Quali prospettive di nuovi lavori sulle pensioni si preannunciano nei prossimi mesi? Le ultime notizie, novitÓ approvate e cambiamenti ancora possibili




Via libera all'anticipo dal 2017 ai prossimi mesi della no tax area per i pensionati over 75 fino a 8.000 euro all'anno; alla minima rivalutazione degli assegni pensionistici indipendentemente dall’effetto dell’andamento negativo dei prezzi; alla proroga della cancellazione delle penalizzazioni, dal 2016, per precoci e usuranti che decidono di andare in pensione prima; alla proroga di ulteriori tre mesi delle norme per permettono alle donne di andare in pensione prima con la cancellazione dell’aspettativa di vita; alla conferma della staffetta ibrida così come inizialmente approvata e del fondo di povertà che anticipa l’introduzione dell’assegno universale, secondo molti. Queste le novità pensioni che si preparano ad entrare in vigore nei prossimi mesi e ci si chiede quali prospettive di lavoro politico ci saranno nei prossimi mesi.

Le ultime notizie non sono positive, considerando soprattutto la mancanza dell’approvazione di una legge delega che sarebbe stata fondamentale per dare un segnale concreto di impegno da parte dell’esecutivo per cambiare l’attuale legge pensioni. Le indicazioni riportate da recenti affermazioni di ministri, sottosegretari, presidente dell’Istituto di Previdenza fanno pensare che ulteriori cambiamenti si potranno fare ma persistono dubbi circa i tempi e le modalità di lavoro.

L’idea potrebbe essere quella di partire dalle misure del piano pensione dell’Istituto di Previdenza, appoggiate da esecutivo e magistratura, e che prevedono cinque punti in particolare: introduzione dell'assegno universale per gli over 55 che si ritrovano senza lavoro e di un valore differente in base alla composizione del nucleo familiare; cancellazione delle ricongiunzioni onerose e semplificazione del cumulo; armonizzazione dei diversi trattamenti pensionistici e introduzione del prelievo di solidarietà per coloro che percepiscono pensioni dai 3.500 euro in sù e stop ai vitalizi d'oro per i politici; uscita prima a 63 anni e 7 mesi con 20 anni di contributi e penalizzazioni al massimo fino al 10% e pensione calcolata con metodo retributivo; e possibilità di continuare a versare i contributi anche una volta in pensione.

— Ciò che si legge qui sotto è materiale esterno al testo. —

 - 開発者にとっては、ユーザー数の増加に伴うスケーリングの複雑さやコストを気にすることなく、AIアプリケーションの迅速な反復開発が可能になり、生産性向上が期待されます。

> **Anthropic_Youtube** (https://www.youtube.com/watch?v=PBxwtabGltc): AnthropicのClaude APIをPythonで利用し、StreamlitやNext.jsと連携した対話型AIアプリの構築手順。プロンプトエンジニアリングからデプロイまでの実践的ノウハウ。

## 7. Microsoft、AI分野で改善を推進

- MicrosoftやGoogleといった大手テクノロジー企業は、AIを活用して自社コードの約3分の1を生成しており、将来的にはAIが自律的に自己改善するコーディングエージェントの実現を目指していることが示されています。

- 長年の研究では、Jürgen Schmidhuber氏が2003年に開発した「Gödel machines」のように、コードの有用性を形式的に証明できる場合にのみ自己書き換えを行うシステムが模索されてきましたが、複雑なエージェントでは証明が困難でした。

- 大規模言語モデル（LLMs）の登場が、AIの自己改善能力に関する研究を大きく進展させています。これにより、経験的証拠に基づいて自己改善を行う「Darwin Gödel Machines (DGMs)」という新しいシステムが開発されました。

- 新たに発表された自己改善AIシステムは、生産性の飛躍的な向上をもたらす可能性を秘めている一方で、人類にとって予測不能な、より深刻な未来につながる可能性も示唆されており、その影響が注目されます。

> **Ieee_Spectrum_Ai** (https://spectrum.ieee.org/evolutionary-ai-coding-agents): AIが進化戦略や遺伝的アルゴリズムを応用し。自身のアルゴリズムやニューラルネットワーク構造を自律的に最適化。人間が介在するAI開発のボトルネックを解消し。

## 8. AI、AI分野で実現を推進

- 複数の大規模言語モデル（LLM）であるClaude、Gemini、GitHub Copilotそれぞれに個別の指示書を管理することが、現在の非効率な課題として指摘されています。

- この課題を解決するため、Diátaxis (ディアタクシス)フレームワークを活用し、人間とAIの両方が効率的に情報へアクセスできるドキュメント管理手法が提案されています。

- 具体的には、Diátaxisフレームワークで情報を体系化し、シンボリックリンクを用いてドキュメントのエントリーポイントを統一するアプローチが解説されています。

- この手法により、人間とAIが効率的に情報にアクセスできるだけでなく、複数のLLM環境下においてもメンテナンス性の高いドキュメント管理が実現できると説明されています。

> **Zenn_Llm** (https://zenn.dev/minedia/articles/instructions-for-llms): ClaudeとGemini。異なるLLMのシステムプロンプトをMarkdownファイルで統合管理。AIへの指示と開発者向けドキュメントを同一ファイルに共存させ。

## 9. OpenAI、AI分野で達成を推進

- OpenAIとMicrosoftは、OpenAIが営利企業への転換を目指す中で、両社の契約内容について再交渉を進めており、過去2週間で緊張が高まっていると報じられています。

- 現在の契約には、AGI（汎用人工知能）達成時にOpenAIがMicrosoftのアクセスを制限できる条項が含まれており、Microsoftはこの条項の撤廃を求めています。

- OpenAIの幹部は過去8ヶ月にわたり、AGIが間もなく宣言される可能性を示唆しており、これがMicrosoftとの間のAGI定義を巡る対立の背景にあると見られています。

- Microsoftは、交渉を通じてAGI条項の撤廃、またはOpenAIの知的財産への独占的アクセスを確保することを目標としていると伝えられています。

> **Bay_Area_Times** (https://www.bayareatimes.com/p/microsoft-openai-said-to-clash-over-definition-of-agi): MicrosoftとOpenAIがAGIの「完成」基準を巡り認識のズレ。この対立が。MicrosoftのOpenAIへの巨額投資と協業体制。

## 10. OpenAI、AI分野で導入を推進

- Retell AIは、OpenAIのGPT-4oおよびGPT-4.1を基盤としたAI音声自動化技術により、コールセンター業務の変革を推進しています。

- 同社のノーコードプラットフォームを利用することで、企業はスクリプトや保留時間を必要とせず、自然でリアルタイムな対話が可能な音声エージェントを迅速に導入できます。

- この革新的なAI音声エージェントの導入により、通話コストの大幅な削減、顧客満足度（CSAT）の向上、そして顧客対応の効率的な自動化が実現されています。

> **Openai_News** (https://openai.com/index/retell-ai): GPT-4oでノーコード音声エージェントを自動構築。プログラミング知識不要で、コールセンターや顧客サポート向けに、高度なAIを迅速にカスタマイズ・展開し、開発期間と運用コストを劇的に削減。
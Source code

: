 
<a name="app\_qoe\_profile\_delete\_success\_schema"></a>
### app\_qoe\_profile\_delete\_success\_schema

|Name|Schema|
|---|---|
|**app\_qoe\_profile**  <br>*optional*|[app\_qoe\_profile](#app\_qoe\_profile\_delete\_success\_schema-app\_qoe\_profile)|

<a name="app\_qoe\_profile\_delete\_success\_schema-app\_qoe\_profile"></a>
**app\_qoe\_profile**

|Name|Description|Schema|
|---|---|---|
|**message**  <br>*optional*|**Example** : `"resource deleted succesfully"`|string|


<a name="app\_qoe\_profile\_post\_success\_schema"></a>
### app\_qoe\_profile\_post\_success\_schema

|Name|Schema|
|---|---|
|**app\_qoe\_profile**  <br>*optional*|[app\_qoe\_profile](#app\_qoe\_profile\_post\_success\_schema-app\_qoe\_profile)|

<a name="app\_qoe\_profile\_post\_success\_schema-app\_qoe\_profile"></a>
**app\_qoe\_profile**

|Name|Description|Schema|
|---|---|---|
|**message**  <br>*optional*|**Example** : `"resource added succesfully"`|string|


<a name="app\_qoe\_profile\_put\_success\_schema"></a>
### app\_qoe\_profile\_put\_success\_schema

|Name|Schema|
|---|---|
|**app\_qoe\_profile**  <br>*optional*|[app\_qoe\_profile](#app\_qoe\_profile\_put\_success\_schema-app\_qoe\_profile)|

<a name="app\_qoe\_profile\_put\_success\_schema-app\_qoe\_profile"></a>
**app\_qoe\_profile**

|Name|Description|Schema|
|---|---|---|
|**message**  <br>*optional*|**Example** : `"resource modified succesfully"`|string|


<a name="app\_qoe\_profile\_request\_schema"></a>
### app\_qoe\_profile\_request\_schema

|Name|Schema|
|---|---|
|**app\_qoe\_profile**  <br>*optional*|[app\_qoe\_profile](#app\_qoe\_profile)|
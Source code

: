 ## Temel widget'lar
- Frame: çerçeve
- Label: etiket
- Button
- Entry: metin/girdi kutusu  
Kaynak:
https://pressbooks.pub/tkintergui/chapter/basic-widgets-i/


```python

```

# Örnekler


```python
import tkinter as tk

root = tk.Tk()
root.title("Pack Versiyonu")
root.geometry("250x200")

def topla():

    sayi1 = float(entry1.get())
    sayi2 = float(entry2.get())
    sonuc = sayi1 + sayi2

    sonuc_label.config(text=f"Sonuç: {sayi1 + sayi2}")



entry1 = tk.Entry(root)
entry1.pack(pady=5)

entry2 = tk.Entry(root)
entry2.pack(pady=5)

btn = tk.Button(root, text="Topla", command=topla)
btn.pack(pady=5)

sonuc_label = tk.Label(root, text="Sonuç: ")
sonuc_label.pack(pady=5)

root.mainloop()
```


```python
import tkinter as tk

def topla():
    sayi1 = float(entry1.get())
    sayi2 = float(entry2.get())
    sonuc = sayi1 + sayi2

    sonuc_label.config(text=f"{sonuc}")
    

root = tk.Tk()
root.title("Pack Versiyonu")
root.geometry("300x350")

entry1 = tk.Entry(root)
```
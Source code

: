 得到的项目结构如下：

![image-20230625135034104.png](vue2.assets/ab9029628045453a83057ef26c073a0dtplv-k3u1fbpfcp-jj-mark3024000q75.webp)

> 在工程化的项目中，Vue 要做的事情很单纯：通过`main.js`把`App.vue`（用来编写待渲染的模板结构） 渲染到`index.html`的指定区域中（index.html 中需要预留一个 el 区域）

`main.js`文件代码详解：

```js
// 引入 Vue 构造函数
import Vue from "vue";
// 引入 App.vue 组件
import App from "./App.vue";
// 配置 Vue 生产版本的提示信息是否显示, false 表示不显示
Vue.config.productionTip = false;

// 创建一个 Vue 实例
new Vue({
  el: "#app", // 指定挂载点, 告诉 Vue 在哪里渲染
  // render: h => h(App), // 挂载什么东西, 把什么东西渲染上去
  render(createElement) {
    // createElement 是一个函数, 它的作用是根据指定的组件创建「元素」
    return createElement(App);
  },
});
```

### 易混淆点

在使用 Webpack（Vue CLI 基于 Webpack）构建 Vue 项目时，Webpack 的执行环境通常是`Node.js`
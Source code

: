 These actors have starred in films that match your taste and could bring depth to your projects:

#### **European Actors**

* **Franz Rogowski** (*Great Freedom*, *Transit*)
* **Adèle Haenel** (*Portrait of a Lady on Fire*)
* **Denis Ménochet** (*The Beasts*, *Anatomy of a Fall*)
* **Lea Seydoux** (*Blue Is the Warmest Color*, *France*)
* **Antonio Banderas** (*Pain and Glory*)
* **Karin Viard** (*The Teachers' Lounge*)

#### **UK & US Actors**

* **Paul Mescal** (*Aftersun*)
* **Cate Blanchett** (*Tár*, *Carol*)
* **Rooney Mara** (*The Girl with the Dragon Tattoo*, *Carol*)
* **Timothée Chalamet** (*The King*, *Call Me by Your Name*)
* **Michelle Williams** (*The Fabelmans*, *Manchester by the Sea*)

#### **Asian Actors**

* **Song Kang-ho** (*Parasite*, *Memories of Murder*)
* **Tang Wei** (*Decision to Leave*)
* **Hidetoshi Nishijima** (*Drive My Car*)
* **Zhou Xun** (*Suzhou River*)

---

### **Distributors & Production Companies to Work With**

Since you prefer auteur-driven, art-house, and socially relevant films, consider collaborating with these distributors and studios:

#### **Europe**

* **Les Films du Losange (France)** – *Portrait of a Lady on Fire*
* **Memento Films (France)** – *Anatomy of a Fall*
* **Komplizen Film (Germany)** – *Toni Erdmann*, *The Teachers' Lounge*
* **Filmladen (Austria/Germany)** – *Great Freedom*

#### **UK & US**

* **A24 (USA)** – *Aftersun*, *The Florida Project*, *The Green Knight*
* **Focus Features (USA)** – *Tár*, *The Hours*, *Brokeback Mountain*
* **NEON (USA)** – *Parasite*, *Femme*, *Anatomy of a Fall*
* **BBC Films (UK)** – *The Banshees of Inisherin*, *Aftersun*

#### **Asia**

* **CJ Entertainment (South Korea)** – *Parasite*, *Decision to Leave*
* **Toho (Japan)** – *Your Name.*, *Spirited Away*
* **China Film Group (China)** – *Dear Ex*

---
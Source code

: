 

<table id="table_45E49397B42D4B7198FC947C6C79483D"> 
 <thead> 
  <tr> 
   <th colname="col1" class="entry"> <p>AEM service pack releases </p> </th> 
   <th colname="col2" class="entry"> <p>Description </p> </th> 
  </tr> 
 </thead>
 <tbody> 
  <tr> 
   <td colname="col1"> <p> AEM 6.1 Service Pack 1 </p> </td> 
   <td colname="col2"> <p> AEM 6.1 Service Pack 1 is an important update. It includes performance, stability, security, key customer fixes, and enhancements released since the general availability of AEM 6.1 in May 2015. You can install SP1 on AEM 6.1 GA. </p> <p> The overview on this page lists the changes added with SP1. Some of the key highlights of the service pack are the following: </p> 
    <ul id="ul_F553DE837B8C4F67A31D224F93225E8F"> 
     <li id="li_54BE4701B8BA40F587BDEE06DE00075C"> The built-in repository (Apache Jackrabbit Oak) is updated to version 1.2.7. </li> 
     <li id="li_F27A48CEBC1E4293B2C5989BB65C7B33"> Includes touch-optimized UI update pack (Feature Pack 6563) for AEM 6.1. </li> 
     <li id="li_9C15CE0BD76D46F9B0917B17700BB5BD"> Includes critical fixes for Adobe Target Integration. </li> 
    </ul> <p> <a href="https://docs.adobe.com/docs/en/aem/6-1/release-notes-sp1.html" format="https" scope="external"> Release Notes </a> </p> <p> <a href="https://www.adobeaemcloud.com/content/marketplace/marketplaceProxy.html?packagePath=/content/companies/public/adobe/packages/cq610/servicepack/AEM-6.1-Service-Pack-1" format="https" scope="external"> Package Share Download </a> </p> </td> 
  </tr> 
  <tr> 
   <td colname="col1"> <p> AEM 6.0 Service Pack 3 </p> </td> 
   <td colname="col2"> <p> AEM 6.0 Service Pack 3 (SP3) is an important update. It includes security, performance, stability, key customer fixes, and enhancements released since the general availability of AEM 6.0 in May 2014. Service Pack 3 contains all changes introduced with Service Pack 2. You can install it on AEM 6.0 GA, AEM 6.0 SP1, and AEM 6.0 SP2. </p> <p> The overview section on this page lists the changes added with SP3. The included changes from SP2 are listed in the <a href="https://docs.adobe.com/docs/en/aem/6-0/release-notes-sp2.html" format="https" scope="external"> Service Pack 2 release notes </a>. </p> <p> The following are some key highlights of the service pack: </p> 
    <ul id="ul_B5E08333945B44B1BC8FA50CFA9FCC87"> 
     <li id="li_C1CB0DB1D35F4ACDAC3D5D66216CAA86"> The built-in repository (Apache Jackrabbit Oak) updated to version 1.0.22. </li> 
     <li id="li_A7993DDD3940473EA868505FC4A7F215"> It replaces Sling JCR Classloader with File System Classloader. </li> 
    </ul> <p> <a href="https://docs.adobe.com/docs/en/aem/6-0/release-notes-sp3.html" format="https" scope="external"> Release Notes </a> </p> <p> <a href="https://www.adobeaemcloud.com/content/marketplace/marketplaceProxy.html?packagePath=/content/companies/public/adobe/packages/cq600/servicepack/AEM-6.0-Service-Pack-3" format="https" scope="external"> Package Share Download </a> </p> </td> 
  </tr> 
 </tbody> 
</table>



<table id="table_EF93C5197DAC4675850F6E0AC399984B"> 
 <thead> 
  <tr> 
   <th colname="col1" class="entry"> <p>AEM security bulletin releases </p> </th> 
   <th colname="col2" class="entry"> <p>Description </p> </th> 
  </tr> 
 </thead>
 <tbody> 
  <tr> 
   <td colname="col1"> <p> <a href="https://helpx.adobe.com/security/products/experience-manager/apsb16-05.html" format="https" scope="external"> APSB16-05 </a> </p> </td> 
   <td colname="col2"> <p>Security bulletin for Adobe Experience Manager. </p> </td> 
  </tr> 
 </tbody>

Se c’è chi sostiene che si possano riprendere le discussioni sulle pensioni già dai prossimi mesi di gennaio, febbraio con l’inizio dei lavori sul Milleproroghe, c’è anche chi è sicuro che novità sulle pensioni, quanto meno nuovi annunci, arriveranno certamente in vista delle prossime elezioni amministrative, mossa strategica da parte dell’esecutivo che potrebbe essere importante per conquistare i consensi persi. Nuove prospettive di cambiamento si potrebbero prospettare dopo l’approvazione delle norme per l’uscita prima delle donne. Dalla cifra stanziata, circa 2,5 miliardi di euro, dovrebbero infatti avanzare risorse che potrebbero essere impiegate per un’ulteriore proroga di questo sistema o anche per l’approvazione di uno dei metodi in prova, tra una delle due versioni di quota 100, assegno universale o estensione delle norme per l’uscita prima delle donne anche agli uomini, in modo da evitare discriminazioni, e ognuno accompagnato dalla mini pensione.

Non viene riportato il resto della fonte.